DevTag is a tool that automatically tags Internet-of-Things (IoT) devices.

Primary LanguagePython

DevTag

Bacground: The recent rise in embedded system technologies has insti- gated a significant increase in the development and deployment of Internet-of-Things (IoT) devices, including including routers, webcams, and network printers, causing security concerns.

DevTag is a tool that recognizes information about IoT devices, including a rule-based approach and a model-based approach.

The input is the remote host's banner in the application-layer protocol, and the output is the tag of the remote host. The Tag format is the <device_type, vendor, product_info>.

And here is Devtag web link.

The Rule-based Approach

As far, we use three popular sources (listed by Table 1) to generate rules of IoT devices, including NMAP, ZTAG, and ARE.

Source Original Format How the rules are stored Protocol
NMAP Regex-> Device Tag File FTP, HTTP, RTSP, Telnet
ZTAG String/Regex-> Device Tag Script FTP, HTTP, Telnet
ARE String -> Device Tag File FTP, HTTP, RTSP, Telnet

Note that those rules use different formats and name conventions for IoT devices. To integrate consistent rules, we revise name conventions for all IoT rules and use a unified format to represent them.

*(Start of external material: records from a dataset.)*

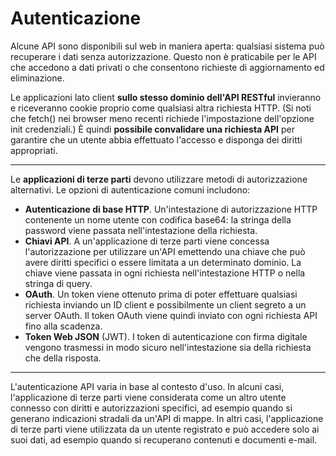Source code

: # Autenticazione

Alcune API sono disponibili sul web in maniera aperta: qualsiasi sistema può recuperare i dati senza autorizzazione. Questo non è praticabile per le API che accedono a dati privati ​​o che consentono richieste di aggiornamento ed eliminazione.

Le applicazioni lato client **sullo stesso dominio dell'API RESTful** invieranno e riceveranno cookie proprio come qualsiasi altra richiesta HTTP. (Si noti che fetch() nei browser meno recenti richiede l'impostazione dell'opzione init credenziali.) È quindi **possibile convalidare una richiesta API** per garantire che un utente abbia effettuato l'accesso e disponga dei diritti appropriati.

---

Le **applicazioni di terze parti** devono utilizzare metodi di autorizzazione alternativi. Le opzioni di autenticazione comuni includono:

* **Autenticazione di base HTTP**. Un'intestazione di autorizzazione HTTP contenente un nome utente con codifica base64: la stringa della password viene passata nell'intestazione della richiesta.
* **Chiavi API**. A un'applicazione di terze parti viene concessa l'autorizzazione per utilizzare un'API emettendo una chiave che può avere diritti specifici o essere limitata a un determinato dominio. La chiave viene passata in ogni richiesta nell'intestazione HTTP o nella stringa di query.
* **OAuth**. Un token viene ottenuto prima di poter effettuare qualsiasi richiesta inviando un ID client e possibilmente un client segreto a un server OAuth. Il token OAuth viene quindi inviato con ogni richiesta API fino alla scadenza.
* **Token Web JSON** (JWT). I token di autenticazione con firma digitale vengono trasmessi in modo sicuro nell'intestazione sia della richiesta che della risposta.

---

L'autenticazione API varia in base al contesto d'uso. In alcuni casi, l'applicazione di terze parti viene considerata come un altro utente connesso con diritti e autorizzazioni specifici, ad esempio quando si generano indicazioni stradali da un'API di mappe. In altri casi, l'applicazione di terze parti viene utilizzata da un utente registrato e può accedere solo ai suoi dati, ad esempio quando si recuperano contenuti e documenti e-mail.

<String/Regex>  -> <device_type, vendor, product_info>

If a banner of host is matched with <String/Regex> of rule, DevTag provides a tag to this host.

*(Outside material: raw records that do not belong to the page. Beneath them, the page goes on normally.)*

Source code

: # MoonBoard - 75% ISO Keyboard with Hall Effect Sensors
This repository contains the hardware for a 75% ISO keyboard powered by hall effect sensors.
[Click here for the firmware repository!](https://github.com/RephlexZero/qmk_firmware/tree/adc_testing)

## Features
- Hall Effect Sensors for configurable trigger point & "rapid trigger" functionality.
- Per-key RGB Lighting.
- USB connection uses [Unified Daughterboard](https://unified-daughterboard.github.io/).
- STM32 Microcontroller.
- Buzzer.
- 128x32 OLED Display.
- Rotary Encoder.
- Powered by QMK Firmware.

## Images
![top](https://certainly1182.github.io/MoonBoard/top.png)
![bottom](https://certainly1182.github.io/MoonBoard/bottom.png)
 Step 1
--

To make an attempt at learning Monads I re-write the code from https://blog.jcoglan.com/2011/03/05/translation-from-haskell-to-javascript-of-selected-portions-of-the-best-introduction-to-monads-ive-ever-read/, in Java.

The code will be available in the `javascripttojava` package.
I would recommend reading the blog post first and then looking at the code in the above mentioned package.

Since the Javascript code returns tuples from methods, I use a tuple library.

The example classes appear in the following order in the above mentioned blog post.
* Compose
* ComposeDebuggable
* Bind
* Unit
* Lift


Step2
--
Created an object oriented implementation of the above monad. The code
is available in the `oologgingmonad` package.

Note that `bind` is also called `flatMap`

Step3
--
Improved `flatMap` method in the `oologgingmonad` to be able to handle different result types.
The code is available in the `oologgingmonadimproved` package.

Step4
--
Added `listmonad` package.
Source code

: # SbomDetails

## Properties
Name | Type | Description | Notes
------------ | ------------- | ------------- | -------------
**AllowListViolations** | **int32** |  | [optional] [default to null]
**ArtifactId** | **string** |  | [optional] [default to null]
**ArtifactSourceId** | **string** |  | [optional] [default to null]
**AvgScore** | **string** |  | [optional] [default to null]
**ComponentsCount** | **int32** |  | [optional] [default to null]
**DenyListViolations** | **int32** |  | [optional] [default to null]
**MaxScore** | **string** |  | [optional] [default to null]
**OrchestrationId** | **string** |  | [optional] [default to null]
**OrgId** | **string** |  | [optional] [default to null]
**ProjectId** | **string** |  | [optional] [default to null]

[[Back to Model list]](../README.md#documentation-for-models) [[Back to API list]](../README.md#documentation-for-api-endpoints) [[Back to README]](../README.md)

The rule-based approach: Usage

python __main__.py -p <protocol> -f <filename> -T <all/part> -dType <device type> -ven <vendor name>
Parameter Help
protocol FTP, HTTP, RTSP, Telnet
filename JSON file (banners of hosts)
all/part indicates what rules to use
device type uses rules belong to this type
vendor name uses rules belong to this vendor

The Model-based Approach

Requirements

The tool is implemented in Python 3. To install needed packages use:

pip3 install -r requirements.txt

Model

This part provides the following models:

TextCNN, TextRNN, TextRCNN, TextRNN_Att, DPCNN.

Training

If retraining on the original data set in this project, you only need to execute:

python run.py --type train --model <model name> --embedding <random/ pre_trained>

If the data set is updated, you need to perform the following steps: first extract the pre-trained word vector, and then select the model for training.

python utils.py
python run.py --type train --model <model name> --embedding <random/ pre_trained>

In addition, we provide a method for training word vectors based on train.txt:

python get_wordvector.py

Test

python run.py --type test --model <model name> --file <path name>

The path name is the file path of your test data.